Greenacres himself wears three food-related tattoos: Andy Warhol’s banana and a cluster of three cherries in his armpits, and an immaculate corndog Madonna in a “corndog-shaped void” on the back of his leg. The corndog is one of particular significance to him: “When I first came to Seattle I had a bag of clothes, 20 dollars, a six-pack of cream soda, and a box of corn dogs.”

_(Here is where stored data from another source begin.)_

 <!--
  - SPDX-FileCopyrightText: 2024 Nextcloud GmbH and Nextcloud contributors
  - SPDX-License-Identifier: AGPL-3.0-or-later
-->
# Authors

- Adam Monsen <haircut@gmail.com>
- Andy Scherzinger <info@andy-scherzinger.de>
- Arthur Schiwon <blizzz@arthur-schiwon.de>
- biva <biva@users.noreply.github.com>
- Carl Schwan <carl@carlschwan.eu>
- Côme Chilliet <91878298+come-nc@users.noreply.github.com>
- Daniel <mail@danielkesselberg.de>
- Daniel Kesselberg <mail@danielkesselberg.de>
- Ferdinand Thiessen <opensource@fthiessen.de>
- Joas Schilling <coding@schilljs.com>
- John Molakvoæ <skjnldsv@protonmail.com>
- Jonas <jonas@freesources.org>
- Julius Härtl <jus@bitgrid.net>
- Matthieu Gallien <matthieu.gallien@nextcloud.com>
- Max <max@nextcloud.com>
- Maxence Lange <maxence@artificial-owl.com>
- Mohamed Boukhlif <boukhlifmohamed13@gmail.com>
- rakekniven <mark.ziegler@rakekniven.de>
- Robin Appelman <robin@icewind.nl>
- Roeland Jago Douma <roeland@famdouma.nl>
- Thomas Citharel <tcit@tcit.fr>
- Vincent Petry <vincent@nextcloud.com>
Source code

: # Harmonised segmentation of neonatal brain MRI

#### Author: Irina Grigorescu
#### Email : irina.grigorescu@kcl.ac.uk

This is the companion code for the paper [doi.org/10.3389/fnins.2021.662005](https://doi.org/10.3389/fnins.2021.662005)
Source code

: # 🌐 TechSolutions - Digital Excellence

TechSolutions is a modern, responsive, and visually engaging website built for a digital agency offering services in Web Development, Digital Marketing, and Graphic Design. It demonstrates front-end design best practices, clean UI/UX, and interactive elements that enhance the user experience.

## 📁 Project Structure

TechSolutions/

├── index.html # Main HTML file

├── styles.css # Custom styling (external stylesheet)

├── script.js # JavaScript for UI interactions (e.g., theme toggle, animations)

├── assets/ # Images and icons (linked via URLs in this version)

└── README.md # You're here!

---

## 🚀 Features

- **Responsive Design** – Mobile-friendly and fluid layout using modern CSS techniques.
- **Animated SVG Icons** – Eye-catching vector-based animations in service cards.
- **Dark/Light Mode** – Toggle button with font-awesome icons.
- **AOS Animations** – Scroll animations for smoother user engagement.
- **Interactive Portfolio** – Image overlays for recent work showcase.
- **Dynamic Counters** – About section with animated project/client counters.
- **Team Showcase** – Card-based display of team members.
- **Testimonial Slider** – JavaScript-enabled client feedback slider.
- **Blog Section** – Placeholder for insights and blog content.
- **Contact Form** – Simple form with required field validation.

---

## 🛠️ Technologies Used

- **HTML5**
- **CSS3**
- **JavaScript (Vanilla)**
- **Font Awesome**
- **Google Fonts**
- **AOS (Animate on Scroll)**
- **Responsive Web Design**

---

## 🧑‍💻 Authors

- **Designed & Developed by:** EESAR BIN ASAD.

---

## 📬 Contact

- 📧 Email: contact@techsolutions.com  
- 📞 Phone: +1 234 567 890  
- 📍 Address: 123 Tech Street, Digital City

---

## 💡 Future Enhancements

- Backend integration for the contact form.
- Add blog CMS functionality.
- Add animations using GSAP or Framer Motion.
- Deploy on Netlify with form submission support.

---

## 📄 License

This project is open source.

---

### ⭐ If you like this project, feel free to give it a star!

I asked Greenacres what’s the coolest food tattoo he’s ever done (a tie between an artichoke and the beet from Jitterbug Perfume), and then I asked a few other restaurant folks in Portland about their own gastronomic ink.

Here are their stories.


Anh Luu
Tapalaya

Tattoo: Bowl of pho on hip/thigh

When I was a little girl, my family and I would go on our weekly Sunday outing of Asian market and getting pho at our favorite spot, Pho Hoa, in New Orleans. I believe it’s still open now. My mom would only make pho for special occasions because it’s an all-day affair. The bowl of pho tattoo reminds me of my roots and who I am and why I love to cook. I’m currently planning on getting another food tattoo next year: a half sleeve on my right arm of a crawfish boil laying on a Portland newspaper.


Pablo Portilla
Mi Mero Mole

Tattoo: Cuban coffee pot on forearm

Growing up Cuban, it is tradition that once you are off breastmilk your parents start putting coffee in with your milk in your bottle. So every morning since I was a baby I remember that smell and taste [of] coffee. This one on my arm is the coffee pot that my grandmother gave me and it’s around 30 years old. I took it in with me when they did that tattoo to have it replicated on my arm.


Dinae Horne
Portobello

Tattoo: Stand mixer paddle attachment (she, her sous chef, and chef de cuisine got matching tattoos)

We wanted to get kitchen tattoos and had the kind of constant low-level conversation/argument that you might have in a kitchen over what they should be for several months. We didn’t want knives or spoons. We liked how it looked like a shield or a crest. I didn’t realize that so many people wouldn’t recognize what it actually is.


Dave Tran
MĂ„urice, Pizza Jerk, and Fenrir

Tattoo: Coffee plant and espresso gear with quote

One is ‘Suspicimus Artis’ which is ‘respect the craft’ in Latin. It’s sandwiched between two espresso tamps. The second is a botanical (illustration) of Coffea arabica, specifically, typica—one of the first varietals to be cultivated in Africa. Every single career move/connection I had made up to that point in my life had been through coffee, [from] the people I’ve met and learned from, to where I am now in Portland. Cutting my teeth and carving out a name in coffee taught me a lot about service and workflow that now bleeds into everything I do as a young professional. Without starting in coffee, I wouldn’t be where I am now. So I never want to forget my roots.